A general assignment of claims by a corporation to its shareholders prior to the corporation's dissolution does not preserve unasserted claims past the statutory wind-up period. To hold otherwise would be completely contrary to the purpose of corporate survival statutes. As the Davis court stated:
Allowing assertion of unexecuted or nascent claims past the time set by survival statutes would produce a 'continuous dribble of business actions contrary to the intent of the winding up provisions! Allowing pursuit of corporate claims which are merely embryonic beyond the winding up period would expand the corporate survival statute beyond its terms and would interfere with its purpose of requiring the prompt and orderly winding up and finalization of corporate affairs.Davis, 727 F. Supp. at 553 (quoting MBC, 397 A.2d at 639).

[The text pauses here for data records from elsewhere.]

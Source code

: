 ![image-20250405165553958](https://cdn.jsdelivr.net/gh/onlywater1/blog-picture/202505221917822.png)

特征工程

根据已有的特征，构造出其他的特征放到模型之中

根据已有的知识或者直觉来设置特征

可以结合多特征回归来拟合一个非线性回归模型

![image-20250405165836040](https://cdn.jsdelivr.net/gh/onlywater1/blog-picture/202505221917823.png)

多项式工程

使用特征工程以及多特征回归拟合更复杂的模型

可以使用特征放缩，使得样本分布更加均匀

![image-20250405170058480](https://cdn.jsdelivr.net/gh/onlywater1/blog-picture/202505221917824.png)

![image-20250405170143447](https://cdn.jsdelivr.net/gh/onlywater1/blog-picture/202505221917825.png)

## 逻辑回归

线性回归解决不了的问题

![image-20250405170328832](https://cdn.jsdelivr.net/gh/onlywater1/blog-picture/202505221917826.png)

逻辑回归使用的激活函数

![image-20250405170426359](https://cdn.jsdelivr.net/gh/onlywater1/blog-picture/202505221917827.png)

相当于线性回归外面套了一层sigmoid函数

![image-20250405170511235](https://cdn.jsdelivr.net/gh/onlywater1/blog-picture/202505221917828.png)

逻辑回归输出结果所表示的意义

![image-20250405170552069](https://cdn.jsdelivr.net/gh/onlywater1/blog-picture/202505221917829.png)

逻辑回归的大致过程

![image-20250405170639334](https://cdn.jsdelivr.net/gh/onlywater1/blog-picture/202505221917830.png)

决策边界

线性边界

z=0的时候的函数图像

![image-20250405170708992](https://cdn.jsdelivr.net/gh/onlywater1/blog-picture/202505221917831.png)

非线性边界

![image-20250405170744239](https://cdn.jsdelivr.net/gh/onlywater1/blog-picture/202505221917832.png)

In sum, both of plaintiffs' arguments in opposition to summary judgment are contrary to the express language of the corporate survival statute and to the purpose of the statute. Consequently, the Court finds that all defendants are entitled to judgment as a matter of law. It is, therefore, ORDERED that the motions for summary judgment filed by defendants United States Gypsum Company and W.R. Grace Co. — Conn. be and hereby are GRANTED. Consistent with the Court's ruling in Nix II, judgment will be entered by separate order in favor of all defendants.
In Nix II, the Court ordered the plaintiffs to show cause why its order should not be applied to all defendants, even though only one defendant moved for summary judgment based on the corporate survival statute. Plaintiffs' only response was a motion to reconsider on behalf of Nix in which Nix argued that the statute was not applicable to the shareholders. The Court has applied its ruling in Nix II to all defendants and will do the same in this action.
JUDGMENT
Pursuant to the Findings of Fact and Conclusions of Law of even date herewith, it is herebyORDERED, ADJUDGED and DECREED that judgment be entered in favor of Defendants W.R. Grace Co. — Conn. (previously known as W.R. Grace Co.); United States Gypsum Company, and National Gypsum Company.